Problem description. Go through the records line by line and work out how many lines hold the word "idea". Answer with the number only.

Data to use.
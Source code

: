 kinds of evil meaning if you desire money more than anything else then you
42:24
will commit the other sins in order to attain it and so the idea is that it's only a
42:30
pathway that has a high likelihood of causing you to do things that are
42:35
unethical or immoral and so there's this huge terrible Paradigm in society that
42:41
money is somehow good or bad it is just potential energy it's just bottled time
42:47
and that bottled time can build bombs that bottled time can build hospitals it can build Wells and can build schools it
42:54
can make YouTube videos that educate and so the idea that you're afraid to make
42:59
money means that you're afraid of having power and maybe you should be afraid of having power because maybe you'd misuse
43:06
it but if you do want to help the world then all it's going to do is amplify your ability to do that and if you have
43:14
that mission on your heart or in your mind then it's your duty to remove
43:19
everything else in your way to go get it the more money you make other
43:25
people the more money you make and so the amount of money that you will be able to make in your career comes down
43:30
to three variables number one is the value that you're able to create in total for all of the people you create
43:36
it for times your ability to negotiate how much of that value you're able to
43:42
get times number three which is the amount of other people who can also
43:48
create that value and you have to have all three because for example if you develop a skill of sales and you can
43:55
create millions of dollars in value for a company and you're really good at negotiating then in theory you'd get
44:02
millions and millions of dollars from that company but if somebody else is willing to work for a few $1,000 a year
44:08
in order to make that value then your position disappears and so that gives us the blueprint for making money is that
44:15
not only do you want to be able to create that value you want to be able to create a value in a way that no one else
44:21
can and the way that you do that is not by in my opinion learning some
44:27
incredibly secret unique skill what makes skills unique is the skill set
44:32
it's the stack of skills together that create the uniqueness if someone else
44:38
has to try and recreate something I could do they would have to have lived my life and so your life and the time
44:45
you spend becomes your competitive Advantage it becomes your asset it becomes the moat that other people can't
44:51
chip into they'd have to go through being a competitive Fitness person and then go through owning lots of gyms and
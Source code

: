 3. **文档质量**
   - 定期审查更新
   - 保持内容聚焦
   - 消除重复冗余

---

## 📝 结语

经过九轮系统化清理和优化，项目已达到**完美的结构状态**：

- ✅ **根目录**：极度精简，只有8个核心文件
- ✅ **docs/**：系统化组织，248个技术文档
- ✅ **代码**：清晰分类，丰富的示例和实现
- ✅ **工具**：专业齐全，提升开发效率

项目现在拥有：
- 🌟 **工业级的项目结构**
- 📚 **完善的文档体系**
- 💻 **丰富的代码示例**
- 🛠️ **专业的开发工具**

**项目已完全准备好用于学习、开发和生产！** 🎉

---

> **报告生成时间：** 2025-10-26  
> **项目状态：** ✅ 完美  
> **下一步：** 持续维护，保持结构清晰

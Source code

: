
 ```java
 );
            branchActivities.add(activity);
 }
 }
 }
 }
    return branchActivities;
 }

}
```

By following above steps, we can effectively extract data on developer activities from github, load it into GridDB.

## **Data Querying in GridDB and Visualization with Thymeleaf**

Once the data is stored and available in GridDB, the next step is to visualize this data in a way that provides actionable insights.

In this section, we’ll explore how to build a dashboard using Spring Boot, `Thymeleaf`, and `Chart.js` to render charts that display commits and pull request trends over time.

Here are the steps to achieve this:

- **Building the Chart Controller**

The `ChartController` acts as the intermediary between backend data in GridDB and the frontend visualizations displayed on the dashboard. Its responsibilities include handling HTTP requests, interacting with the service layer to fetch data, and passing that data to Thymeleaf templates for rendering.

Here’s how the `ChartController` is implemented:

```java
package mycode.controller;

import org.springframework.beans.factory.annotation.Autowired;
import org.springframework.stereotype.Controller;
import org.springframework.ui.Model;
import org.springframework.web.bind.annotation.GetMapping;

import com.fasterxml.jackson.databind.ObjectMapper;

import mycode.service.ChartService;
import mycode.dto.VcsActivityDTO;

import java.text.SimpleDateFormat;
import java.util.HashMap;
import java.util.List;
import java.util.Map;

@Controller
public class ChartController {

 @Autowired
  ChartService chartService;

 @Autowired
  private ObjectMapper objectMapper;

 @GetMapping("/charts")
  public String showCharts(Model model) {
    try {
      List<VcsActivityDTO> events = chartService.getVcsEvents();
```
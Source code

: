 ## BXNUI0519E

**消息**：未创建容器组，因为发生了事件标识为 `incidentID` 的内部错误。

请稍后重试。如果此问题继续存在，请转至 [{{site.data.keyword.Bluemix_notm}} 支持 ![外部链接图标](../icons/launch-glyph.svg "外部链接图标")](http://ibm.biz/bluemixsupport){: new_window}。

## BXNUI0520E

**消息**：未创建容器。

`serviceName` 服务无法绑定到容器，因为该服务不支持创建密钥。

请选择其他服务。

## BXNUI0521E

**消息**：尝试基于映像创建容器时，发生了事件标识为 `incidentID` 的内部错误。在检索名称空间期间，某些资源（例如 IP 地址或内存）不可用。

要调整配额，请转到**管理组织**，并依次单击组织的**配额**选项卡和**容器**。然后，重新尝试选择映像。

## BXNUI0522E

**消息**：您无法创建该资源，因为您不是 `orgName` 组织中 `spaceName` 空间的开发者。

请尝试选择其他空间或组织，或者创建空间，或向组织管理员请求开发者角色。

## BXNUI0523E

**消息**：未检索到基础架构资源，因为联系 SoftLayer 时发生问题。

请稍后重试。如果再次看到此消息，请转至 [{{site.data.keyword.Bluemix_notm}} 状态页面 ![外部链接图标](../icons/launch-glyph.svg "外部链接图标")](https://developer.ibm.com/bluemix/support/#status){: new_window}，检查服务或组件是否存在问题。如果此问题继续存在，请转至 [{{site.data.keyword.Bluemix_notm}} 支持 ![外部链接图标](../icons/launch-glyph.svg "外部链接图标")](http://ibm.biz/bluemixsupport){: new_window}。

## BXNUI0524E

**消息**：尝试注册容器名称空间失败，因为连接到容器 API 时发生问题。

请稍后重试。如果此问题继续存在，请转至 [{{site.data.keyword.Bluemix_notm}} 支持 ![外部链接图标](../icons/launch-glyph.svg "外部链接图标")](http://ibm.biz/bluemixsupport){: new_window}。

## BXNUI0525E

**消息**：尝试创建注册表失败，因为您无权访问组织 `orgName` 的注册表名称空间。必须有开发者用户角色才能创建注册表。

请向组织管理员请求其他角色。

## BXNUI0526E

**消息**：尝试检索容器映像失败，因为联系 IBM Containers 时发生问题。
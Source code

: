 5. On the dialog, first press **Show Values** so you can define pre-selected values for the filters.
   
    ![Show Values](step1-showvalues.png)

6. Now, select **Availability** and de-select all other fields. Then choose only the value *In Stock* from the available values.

Worked solution. 2